-- REQUIRED WORK --
For this exercise, reproduce the entries below exactly, but only from the line containing "The linear model" through the line containing "The non linear", both included.

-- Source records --
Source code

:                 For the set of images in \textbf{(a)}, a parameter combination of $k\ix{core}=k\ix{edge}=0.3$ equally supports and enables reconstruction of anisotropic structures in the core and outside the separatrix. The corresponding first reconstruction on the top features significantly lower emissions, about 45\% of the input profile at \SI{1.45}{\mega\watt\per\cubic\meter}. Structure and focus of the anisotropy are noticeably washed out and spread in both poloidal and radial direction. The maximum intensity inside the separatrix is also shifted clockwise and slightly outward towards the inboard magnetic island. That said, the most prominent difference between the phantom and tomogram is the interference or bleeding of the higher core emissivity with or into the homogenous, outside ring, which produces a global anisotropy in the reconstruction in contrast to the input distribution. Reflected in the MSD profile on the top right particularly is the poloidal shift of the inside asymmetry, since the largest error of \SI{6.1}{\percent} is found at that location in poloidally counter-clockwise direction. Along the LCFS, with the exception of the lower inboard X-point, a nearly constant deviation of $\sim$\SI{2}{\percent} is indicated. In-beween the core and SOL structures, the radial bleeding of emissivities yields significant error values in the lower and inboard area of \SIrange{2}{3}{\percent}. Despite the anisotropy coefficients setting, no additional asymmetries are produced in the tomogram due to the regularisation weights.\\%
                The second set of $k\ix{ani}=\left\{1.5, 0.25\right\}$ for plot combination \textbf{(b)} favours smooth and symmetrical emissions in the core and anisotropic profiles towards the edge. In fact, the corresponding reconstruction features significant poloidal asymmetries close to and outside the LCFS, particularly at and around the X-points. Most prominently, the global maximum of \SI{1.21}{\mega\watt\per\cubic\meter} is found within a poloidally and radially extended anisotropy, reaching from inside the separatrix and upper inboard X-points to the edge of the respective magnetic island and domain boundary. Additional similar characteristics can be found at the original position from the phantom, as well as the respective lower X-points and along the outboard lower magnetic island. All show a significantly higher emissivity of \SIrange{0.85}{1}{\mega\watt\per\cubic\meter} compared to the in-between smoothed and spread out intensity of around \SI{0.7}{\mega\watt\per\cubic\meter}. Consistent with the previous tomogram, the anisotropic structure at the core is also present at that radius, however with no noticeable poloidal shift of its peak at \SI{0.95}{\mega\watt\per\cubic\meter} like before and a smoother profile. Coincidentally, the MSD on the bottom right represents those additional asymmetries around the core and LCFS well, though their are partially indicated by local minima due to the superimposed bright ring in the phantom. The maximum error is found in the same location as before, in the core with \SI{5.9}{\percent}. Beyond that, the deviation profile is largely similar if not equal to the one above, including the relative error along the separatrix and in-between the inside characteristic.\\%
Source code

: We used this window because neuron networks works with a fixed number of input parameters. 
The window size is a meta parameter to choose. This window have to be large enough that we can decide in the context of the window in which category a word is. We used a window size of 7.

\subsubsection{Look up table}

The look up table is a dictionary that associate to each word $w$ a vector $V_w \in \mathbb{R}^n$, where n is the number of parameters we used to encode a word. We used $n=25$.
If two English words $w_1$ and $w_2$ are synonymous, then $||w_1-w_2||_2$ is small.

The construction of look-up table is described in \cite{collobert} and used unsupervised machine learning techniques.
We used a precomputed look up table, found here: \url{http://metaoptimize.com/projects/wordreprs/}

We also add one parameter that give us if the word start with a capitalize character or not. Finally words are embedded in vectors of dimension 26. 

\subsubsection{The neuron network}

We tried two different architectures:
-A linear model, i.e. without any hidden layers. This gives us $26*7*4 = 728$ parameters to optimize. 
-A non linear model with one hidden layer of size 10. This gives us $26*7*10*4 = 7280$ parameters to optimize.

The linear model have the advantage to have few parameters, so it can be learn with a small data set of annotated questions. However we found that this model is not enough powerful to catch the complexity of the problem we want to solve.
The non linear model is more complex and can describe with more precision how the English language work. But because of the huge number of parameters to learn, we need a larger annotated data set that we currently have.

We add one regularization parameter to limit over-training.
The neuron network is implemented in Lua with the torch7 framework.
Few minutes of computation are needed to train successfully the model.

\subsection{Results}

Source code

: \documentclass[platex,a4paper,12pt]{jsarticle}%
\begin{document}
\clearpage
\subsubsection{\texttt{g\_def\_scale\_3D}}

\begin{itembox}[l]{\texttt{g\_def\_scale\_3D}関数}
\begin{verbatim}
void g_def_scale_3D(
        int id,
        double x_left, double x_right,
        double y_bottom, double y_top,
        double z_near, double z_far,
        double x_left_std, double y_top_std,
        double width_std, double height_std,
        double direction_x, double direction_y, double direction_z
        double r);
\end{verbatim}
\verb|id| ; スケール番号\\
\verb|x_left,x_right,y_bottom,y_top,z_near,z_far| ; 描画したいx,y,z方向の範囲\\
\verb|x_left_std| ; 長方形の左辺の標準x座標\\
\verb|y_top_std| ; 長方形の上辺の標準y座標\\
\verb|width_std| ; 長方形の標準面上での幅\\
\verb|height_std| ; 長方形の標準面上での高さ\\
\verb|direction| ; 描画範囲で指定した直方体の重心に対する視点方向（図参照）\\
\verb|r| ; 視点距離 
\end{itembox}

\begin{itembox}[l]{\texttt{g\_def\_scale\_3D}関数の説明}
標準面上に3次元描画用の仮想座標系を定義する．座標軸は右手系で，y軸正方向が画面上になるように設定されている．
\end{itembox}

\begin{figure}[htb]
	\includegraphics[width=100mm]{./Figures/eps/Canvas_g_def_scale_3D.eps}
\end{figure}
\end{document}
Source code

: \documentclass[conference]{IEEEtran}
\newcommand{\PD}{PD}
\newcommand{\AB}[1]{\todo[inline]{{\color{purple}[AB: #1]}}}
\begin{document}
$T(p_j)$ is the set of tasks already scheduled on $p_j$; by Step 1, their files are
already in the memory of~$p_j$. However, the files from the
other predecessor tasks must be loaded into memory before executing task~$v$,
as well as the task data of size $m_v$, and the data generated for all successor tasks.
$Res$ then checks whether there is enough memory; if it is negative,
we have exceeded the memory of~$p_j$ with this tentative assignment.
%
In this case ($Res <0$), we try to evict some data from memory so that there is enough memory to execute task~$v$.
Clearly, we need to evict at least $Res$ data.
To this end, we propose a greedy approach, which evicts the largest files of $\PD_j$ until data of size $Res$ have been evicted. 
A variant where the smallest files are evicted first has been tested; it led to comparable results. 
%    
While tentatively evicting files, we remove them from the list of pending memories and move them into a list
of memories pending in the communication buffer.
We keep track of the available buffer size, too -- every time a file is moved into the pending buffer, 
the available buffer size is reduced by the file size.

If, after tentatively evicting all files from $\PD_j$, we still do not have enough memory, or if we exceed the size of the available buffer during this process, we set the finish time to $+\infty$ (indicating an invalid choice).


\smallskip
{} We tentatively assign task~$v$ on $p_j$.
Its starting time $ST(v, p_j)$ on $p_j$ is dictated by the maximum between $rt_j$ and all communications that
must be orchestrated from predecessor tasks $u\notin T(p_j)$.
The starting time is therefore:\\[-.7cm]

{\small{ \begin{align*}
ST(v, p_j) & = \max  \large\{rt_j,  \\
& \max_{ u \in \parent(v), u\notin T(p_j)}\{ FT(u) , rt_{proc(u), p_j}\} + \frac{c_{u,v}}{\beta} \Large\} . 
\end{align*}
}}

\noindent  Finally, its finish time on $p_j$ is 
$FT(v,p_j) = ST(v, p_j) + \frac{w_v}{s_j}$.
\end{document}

-- EXERCISE OUTPUT --
The linear model have the advantage to have few parameters, so it can be learn with a small data set of annotated questions. However we found that this model is not enough powerful to catch the complexity of the problem we want to solve.
The non linear model is more complex and can describe with more precision how the English language work. But because of the huge number of parameters to learn, we need a larger annotated data set that we currently have.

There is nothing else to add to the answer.